A Portrait of Metropolitan Sergei of Moscow (Pavel Korin, 1937)
This study for A Farewell to Rus is of one of the most controversial figures in Russian Church history. Patriarch Sergei Nikolaevich Stagorodsky (1877-1944) is vilified by many in the Russian emigration; he is execrated as a toady of the Soviets and a traitor to the Church. I believe that this reaction is overblown. In fact, he was imprisoned twice by the Reds, in 1921, and again in 1926-27. In short, he did pay a price for his confession of faith. In 1927, he issued a declaration in favour of the Soviet government, but, one has to view this in perspective. This was done only after he had suffered imprisonment, not once, but, twice. I wonder how many of his critics in the West paid such a toll?

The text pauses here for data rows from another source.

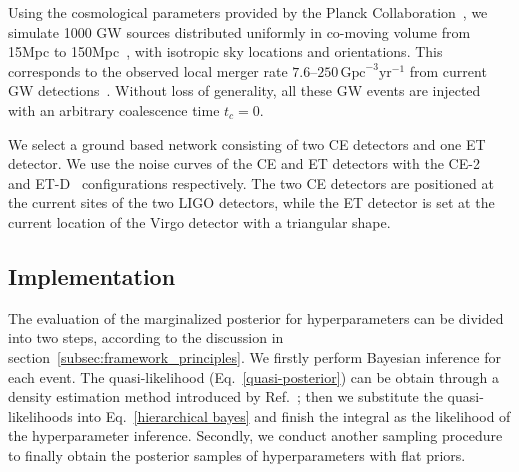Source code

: \documentclass[a4paper,11pt]{article}
\begin{document}
Using the cosmological parameters provided by the Planck Collaboration~\cite{Planck:2018vyg}, we simulate 1000 GW sources distributed uniformly in co-moving volume from 15Mpc to 150Mpc~\cite{Fishbach:2018edt,KAGRA:2021duu}, with isotropic sky locations and orientations. This corresponds to the observed local merger rate $7.6$--$250\,\mathrm{Gpc}^{-3}\mathrm{yr}^{-1}$ from current GW detections~\cite{LIGOScientific:2025pvj,LIGOScientific:2020aai}. Without loss of generality, all these GW events are injected with an arbitrary coalescence time $t_c=0$.

We select a ground based network consisting of two CE detectors and one ET detector. We use the noise curves of the CE and ET detectors with the CE-2~\cite{Reitze:2019iox,Reitze:2019dyk} and ET-D~\cite{Punturo:2010zz,Hild:2010id,Sathyaprakash:2012jk} configurations respectively. The two CE detectors are positioned at the current sites of the two LIGO detectors, while the ET detector is set at the current location of the Virgo detector with a triangular shape. 

\subsection{Implementation}
\label{subsec:simulation_implementation}

The evaluation of the marginalized posterior for hyperparameters can be divided into two steps, according to the discussion in section~\ref{subsec:framework_principles}. We firstly perform Bayesian inference for each event. The quasi-likelihood (Eq.~\eqref{quasi-posterior}) can be obtain through a density estimation method introduced by Ref.~\cite{Talbot:2020oeu}; 
then we substitute the quasi-likelihoods into Eq.~\eqref{hierarchical bayes} and finish the integral as the likelihood of the hyperparameter inference. Secondly, we conduct another sampling procedure to finally obtain the posterior samples of hyperparameters with flat priors. 
\end{document}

He was desperately trying to save a remnant of the Church from the ravening and relentless atheist onslaught of the time. Indeed, that is why his hometown of Arzamas is erecting a memorial to his memory. In fact, one of the most prominent ROCOR bishops (I believe that it was Vitaly Maksimenko, but, I stand under correction in this) wrote that we should “honour the great podvig of Metropolitan Sergius”.
I say that any of us who did not face the ferocious situation that he did have no right to judge him. I know that there are those who shall not be satisfied until all the clergy of the MP kneel on shards of broken glass, beat themselves bloody with whips of barbed wire, and confess that the critics of Sergius in the West were not only completely in the right, but, that they are unfit human beings for having cooperated with the Soviets (Fr Alexander Lebedeff’s imagery in this is completely spot-on!). Such critics are completely off-base, and no decent Orthodox person should pay them any heed. I did not have my head in the lion’s jaws. I refuse to judge those who did. May God forgive all those who had to compromise in order to survive. They faced a terrible and implacable foe.